Invited speaker: Barbara Hammer - Symposium on Intelligent Data Analysis (IDA 2023)

Variable importance determination in a dynamic context

Bio: Barbara Hammer is a full Professor for Machine Learning at the CITEC Cluster at Bielefeld University, Germany. She received her Ph.D. in Computer Science in 1999 and her venia legendi (permission to teach) in 2003, both from the University of Osnabrueck, Germany, where she was head of an independent research group on the topic ‘Learning with Neural Methods on Structured Data’. In 2004, she accepted an offer for a professorship at Clausthal University of Technology, Germany, before moving to Bielefeld in 2010. Barbara’s research interests cover theory and algorithms in machine learning and neural networks and their application for technical systems and the life sciences, including explainability, learning with drift, nonlinear dimensionality reduction, recursive models, and learning with non-standard data. Barbara has been chairing the IEEE CIS Technical Committee on Data Mining and Big Data Analytics, the IEEE CIS Technical Committee on Neural Networks, and the IEEE CIS Distinguished Lecturer Committee. She has been elected as member of the IEEE CIS Administrative Committee and the INNS Board. She has been an associate editor of the IEEE Computational Intelligence Magazine, the IEEE TNNLS, and IEEE TPAMI. Currently, she is involved in a number of large scale projects including the DFG collaborative research center on Construng Explainability, the EU Doctoral Metwork on Learning with Multiple Representations (LEMUR) and the ERC Synergy Grant Smart Water Futures.

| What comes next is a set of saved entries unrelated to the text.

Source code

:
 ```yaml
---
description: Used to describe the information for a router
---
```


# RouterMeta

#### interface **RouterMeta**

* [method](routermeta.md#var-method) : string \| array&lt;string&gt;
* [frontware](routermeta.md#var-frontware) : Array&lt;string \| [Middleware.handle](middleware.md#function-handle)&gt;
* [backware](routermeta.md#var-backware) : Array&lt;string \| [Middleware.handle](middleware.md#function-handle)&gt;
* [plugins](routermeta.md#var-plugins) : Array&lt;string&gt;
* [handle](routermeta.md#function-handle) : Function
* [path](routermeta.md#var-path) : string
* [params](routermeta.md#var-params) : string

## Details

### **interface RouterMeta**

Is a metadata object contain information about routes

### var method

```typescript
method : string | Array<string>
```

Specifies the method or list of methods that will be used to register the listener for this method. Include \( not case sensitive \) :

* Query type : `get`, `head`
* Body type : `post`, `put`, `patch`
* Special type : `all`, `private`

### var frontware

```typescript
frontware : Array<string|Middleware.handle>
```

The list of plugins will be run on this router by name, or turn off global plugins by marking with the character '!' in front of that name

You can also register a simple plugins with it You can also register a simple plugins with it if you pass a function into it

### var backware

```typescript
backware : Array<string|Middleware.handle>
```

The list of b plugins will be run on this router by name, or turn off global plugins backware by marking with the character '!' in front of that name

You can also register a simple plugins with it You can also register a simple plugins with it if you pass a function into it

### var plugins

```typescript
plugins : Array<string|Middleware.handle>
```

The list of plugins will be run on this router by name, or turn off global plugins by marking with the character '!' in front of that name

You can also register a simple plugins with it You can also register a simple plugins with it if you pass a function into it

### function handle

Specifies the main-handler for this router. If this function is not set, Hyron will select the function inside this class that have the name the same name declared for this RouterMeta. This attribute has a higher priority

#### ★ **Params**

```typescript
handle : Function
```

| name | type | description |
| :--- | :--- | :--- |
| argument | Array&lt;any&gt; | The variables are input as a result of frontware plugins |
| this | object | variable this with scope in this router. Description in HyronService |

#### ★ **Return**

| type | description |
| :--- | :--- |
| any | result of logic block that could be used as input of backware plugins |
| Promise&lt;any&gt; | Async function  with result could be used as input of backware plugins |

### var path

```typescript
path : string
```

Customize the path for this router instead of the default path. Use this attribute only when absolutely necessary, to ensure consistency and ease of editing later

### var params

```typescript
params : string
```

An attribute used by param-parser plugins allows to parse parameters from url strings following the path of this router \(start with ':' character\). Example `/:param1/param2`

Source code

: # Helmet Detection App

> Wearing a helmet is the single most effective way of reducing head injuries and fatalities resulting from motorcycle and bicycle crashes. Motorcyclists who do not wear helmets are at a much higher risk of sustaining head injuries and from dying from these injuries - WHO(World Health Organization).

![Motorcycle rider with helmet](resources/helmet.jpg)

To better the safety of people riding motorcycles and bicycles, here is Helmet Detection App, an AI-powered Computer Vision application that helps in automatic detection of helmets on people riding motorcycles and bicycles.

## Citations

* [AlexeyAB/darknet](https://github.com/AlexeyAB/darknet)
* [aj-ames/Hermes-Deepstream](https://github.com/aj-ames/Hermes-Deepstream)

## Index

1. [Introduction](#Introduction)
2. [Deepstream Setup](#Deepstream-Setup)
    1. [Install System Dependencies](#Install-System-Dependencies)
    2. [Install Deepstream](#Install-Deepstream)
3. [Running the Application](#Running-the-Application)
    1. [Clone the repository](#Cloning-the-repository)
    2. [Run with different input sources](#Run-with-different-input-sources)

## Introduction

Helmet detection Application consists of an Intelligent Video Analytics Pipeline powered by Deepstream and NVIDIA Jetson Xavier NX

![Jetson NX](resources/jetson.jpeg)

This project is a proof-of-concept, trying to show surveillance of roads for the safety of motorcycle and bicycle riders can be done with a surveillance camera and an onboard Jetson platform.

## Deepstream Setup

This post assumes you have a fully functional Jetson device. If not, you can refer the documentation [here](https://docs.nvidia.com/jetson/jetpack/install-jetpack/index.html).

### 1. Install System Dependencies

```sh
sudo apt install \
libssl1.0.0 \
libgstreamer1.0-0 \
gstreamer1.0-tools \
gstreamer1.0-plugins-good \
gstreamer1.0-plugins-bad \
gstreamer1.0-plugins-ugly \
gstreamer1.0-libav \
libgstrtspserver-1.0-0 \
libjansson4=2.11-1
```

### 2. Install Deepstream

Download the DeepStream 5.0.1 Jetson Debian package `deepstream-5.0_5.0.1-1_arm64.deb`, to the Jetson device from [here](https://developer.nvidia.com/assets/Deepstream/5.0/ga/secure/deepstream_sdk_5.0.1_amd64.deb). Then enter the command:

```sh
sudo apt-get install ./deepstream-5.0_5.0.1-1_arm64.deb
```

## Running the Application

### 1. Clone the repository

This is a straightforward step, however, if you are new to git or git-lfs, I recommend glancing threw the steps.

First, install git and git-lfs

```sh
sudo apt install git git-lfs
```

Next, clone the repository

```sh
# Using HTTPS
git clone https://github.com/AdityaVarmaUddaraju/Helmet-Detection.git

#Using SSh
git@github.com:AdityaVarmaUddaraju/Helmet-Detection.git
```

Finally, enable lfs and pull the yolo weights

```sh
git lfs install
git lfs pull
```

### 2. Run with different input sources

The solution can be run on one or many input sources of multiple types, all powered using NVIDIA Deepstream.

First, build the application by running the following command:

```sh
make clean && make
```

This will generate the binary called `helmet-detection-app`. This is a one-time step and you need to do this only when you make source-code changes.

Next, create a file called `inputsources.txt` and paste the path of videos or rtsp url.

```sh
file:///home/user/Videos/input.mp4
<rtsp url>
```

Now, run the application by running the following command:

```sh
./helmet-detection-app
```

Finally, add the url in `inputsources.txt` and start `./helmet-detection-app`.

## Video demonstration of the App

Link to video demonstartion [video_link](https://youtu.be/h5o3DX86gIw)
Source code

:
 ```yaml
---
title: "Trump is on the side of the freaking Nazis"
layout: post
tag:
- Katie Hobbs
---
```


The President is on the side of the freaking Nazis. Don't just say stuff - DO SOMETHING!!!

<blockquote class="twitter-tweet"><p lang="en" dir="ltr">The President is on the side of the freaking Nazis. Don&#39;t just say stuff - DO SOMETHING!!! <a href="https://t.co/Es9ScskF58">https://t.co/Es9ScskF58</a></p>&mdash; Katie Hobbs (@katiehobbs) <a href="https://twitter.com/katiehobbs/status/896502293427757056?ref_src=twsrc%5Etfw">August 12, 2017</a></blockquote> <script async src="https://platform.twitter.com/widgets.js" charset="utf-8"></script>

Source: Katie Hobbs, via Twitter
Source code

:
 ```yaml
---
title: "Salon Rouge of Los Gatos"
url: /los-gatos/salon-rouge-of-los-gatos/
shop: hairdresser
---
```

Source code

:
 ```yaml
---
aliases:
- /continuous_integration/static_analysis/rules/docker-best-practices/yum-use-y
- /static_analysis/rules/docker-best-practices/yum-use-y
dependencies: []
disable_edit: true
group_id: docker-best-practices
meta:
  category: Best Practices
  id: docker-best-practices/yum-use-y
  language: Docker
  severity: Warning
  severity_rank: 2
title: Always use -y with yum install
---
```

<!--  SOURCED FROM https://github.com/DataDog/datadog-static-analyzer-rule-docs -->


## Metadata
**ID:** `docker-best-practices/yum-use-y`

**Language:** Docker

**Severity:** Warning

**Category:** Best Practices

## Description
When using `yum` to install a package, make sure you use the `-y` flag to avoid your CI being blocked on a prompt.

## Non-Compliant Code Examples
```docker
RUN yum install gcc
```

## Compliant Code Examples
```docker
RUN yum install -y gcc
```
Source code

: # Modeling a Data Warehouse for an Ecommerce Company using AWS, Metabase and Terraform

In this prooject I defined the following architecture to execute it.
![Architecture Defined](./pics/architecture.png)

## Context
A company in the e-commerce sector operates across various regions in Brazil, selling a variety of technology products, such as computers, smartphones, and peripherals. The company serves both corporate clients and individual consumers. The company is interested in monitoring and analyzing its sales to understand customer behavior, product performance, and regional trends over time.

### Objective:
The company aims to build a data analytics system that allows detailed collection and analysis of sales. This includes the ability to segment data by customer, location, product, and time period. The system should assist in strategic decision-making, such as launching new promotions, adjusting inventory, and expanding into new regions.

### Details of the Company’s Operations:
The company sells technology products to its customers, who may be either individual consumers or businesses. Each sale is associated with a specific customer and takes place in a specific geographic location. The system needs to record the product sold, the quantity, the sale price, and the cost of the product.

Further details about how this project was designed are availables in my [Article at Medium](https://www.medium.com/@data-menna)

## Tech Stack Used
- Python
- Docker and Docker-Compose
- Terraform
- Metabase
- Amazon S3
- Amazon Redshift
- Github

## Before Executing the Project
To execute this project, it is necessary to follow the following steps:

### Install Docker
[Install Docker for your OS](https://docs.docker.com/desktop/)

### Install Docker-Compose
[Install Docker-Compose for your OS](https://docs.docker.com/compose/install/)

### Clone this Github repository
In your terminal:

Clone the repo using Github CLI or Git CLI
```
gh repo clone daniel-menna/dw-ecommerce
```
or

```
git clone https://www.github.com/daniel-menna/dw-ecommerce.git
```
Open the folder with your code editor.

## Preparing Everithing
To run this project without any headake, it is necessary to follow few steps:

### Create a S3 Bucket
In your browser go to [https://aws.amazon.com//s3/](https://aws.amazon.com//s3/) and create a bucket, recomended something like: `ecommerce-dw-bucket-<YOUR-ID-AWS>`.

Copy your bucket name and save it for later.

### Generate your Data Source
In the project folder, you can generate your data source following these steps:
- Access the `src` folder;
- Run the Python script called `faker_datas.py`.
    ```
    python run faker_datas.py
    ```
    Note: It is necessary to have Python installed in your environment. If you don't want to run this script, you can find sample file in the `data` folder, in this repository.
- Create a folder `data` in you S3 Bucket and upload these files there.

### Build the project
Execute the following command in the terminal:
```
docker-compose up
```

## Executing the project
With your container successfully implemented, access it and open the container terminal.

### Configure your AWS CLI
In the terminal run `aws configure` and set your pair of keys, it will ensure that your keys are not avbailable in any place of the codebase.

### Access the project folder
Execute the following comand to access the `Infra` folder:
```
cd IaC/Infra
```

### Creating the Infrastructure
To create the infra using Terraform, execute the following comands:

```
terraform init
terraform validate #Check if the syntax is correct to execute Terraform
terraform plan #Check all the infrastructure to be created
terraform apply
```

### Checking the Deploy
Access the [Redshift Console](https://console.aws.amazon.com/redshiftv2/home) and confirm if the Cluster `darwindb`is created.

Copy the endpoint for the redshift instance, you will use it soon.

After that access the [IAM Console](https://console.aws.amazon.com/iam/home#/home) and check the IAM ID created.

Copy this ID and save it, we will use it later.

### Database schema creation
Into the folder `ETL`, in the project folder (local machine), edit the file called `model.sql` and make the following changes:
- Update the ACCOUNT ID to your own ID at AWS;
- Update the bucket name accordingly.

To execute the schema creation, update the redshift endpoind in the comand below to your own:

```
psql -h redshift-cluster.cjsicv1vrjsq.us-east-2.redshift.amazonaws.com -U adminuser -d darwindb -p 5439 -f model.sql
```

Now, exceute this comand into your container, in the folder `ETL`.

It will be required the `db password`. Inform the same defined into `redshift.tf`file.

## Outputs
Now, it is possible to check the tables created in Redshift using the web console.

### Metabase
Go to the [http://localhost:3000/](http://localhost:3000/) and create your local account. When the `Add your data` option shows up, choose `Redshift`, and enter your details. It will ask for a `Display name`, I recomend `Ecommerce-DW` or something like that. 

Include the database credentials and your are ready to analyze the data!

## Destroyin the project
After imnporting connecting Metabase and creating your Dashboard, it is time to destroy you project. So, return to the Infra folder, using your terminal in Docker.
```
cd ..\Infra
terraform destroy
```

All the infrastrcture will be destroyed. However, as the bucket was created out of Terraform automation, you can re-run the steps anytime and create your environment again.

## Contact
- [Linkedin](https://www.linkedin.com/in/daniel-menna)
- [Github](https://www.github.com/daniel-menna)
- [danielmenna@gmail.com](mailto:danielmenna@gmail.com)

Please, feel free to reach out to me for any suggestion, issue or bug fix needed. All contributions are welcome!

Abstract: Variable importance determination refers to the challenge to identify the most relevant input dimensions or features for a given learning task and quantify their respective relevance. It constitutes a foundation for feature selection, and it enables an intuitive insight into the rational of model decisions. Indeed, it constitutes one of the oldest and most prominent global explanation technologies for machine learning models. A huge number of measures have been proposed such as mutual information, permutation feature importance, or Shapley values, to name just a few. As models are increasingly used in everyday life, they face an open environment, possibly changing dynamics, and the necessity of model adaptation to account for changes of the underlying distribution. At present, feature relevance detemination almost solely focusses on static scenarios and batch training. In the talk, I will target two specific challenges which occur in feature relevance determination when learning with data streams: (1) How to efficiently and effectively accompany a model which learns incrementally by feature relevance determinaton methods, which are capable of providing insights into the moste relevant features at every point in time for an adaptive model? I will present inceremental variants of popular feature relevance determination approaches. (2) How to identify causes for an observed drift? I will present mechanisms which are capable of identifying features which are most characteristic for an observed drift, thereby aiming for their spatial features, on the one hand, and an identification of minimal feature subsets which characterize an observed drift, on the other hand.